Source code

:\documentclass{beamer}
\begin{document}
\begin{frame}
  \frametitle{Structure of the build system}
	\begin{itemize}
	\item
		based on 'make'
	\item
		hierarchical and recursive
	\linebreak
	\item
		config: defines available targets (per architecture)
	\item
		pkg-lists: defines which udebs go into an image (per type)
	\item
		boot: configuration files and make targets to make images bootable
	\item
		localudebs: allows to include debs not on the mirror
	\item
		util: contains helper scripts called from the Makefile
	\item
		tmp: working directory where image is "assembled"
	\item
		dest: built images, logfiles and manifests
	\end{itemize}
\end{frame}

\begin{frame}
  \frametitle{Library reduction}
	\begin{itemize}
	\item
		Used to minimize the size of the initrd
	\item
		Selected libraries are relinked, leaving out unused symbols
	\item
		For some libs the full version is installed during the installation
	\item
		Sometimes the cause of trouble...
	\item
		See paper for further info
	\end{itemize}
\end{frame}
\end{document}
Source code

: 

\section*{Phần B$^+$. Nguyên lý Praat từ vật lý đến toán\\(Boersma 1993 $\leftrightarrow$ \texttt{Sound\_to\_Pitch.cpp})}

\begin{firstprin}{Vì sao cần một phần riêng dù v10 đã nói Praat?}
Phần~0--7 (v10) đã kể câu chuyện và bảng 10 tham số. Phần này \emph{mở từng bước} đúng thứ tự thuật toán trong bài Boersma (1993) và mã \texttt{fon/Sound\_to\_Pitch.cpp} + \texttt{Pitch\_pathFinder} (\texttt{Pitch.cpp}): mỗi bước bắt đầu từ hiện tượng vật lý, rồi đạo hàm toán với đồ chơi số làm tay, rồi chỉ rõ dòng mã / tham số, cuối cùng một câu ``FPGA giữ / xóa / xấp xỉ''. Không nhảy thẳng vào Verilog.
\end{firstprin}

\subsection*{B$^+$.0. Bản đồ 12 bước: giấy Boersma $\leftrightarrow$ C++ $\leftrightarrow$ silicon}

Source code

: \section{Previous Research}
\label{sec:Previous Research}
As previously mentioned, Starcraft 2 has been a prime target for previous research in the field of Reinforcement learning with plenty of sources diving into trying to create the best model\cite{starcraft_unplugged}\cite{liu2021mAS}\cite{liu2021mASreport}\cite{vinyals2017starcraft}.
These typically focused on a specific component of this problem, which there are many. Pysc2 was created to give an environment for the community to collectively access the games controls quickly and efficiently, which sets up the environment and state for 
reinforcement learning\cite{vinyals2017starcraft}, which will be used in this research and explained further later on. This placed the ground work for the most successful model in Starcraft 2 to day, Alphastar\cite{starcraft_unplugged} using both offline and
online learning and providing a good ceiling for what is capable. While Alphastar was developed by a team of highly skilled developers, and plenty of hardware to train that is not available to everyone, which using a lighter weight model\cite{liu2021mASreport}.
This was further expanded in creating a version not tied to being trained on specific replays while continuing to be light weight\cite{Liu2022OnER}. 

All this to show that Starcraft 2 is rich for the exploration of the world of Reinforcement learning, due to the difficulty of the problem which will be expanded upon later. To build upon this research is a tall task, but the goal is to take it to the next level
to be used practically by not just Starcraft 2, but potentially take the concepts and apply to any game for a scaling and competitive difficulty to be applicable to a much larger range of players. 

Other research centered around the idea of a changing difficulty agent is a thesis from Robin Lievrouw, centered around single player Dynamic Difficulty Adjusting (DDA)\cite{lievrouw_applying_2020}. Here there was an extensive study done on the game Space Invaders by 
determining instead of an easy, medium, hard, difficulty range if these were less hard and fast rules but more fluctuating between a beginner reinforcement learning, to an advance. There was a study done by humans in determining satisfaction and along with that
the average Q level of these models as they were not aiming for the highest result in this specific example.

**What is being asked**
Print the lines above from the one with "dest: built images, logfiles and manifests" through the one with "online learning and", both included, exactly as written and nothing more.

**Exercise response**
		dest: built images, logfiles and manifests
	\end{itemize}
\end{frame}

\begin{frame}
  \frametitle{Library reduction}
	\begin{itemize}
	\item
		Used to minimize the size of the initrd
	\item
		Selected libraries are relinked, leaving out unused symbols
	\item
		For some libs the full version is installed during the installation
	\item
		Sometimes the cause of trouble...
	\item
		See paper for further info
	\end{itemize}
\end{frame}
\end{document}
Source code

: 

\section*{Phần B$^+$. Nguyên lý Praat từ vật lý đến toán\\(Boersma 1993 $\leftrightarrow$ \texttt{Sound\_to\_Pitch.cpp})}

\begin{firstprin}{Vì sao cần một phần riêng dù v10 đã nói Praat?}
Phần~0--7 (v10) đã kể câu chuyện và bảng 10 tham số. Phần này \emph{mở từng bước} đúng thứ tự thuật toán trong bài Boersma (1993) và mã \texttt{fon/Sound\_to\_Pitch.cpp} + \texttt{Pitch\_pathFinder} (\texttt{Pitch.cpp}): mỗi bước bắt đầu từ hiện tượng vật lý, rồi đạo hàm toán với đồ chơi số làm tay, rồi chỉ rõ dòng mã / tham số, cuối cùng một câu ``FPGA giữ / xóa / xấp xỉ''. Không nhảy thẳng vào Verilog.
\end{firstprin}

\subsection*{B$^+$.0. Bản đồ 12 bước: giấy Boersma $\leftrightarrow$ C++ $\leftrightarrow$ silicon}

Source code

: \section{Previous Research}
\label{sec:Previous Research}
As previously mentioned, Starcraft 2 has been a prime target for previous research in the field of Reinforcement learning with plenty of sources diving into trying to create the best model\cite{starcraft_unplugged}\cite{liu2021mAS}\cite{liu2021mASreport}\cite{vinyals2017starcraft}.
These typically focused on a specific component of this problem, which there are many. Pysc2 was created to give an environment for the community to collectively access the games controls quickly and efficiently, which sets up the environment and state for 
reinforcement learning\cite{vinyals2017starcraft}, which will be used in this research and explained further later on. This placed the ground work for the most successful model in Starcraft 2 to day, Alphastar\cite{starcraft_unplugged} using both offline and
online learning and providing a good ceiling for what is capable. While Alphastar was developed by a team of highly skilled developers, and plenty of hardware to train that is not available to everyone, which using a lighter weight model\cite{liu2021mASreport}.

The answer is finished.